The baptismal promises that Jamie & Bill will make in a few minutes on behalf of their son make it very clear that those practices of the faith are so that Gavin will learn to trust God, proclaim Christ through word and deed, care for others and the world God made, and work for justice and peace. Baptism calls Gavin and all of us into the disruptive and beautiful work of God’s Holy Spirit in the world.

Baptism is risky. It changes things. But within that change, we are also sealed by the Holy Spirit, bound to a new identity we can never lose.

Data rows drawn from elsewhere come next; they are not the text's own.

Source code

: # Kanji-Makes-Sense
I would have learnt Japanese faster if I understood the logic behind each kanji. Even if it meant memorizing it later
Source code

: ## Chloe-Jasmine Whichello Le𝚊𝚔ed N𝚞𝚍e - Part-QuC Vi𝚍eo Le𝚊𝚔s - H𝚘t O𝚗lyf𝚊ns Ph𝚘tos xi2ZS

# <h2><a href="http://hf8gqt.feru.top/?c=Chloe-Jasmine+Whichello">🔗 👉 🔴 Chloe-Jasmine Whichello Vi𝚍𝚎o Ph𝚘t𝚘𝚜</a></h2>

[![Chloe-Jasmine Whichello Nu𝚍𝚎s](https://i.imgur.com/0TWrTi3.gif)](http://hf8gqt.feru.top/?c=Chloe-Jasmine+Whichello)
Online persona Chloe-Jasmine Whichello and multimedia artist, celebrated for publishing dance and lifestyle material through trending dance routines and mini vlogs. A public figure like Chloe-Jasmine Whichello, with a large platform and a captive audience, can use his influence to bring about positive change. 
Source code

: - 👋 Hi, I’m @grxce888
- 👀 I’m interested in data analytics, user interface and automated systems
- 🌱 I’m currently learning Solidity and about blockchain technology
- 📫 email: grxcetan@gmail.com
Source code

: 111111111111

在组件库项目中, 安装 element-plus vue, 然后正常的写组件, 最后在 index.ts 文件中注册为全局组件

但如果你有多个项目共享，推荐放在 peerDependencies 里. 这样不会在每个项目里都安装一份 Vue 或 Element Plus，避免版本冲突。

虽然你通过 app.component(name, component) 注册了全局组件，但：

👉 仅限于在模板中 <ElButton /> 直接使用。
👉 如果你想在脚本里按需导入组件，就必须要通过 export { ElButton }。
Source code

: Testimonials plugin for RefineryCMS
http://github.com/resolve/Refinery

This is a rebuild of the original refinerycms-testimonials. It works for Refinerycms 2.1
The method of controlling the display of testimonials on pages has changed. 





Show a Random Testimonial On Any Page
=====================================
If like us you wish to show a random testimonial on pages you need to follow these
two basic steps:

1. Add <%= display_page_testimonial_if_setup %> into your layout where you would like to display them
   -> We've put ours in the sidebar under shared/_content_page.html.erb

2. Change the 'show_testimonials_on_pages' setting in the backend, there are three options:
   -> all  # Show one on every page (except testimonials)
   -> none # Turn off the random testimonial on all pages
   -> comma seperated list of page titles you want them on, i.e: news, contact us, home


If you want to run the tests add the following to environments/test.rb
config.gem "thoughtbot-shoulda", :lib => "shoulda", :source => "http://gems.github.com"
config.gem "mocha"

To close, I would like to share an exhortation about how we might seek God’s wild, beautiful Holy Spirit, written by theologian and poet Susan Palo Cherwien.

Wind and Fire.

Picture wind whipping fire

the roar and the flame

Picture gathering together

and the sound of a great wind

rushing upon us

drowning our songs

silencing our prayers.

The rush of a mighty wind.

The power of the Spirit.

Perhaps

before we pray

“Come, Holy Spirit”

Perhaps

before we pray

“Set us on fire”

Perhaps

we should

trembling

bow the head

and pray

“Strength, Lord”

“Courage, Lord”

“Endurance, Lord”

“Trust, Lord”

and, then

at last

as the roaring rises about us

pray

“Come."

It is a powerful and life-changing, security-giving and utterly disorienting promise to be sealed by the Holy Spirit. Because when the Holy Spirit claims us we are called into the kind of life that changes not only us. It also changes the world.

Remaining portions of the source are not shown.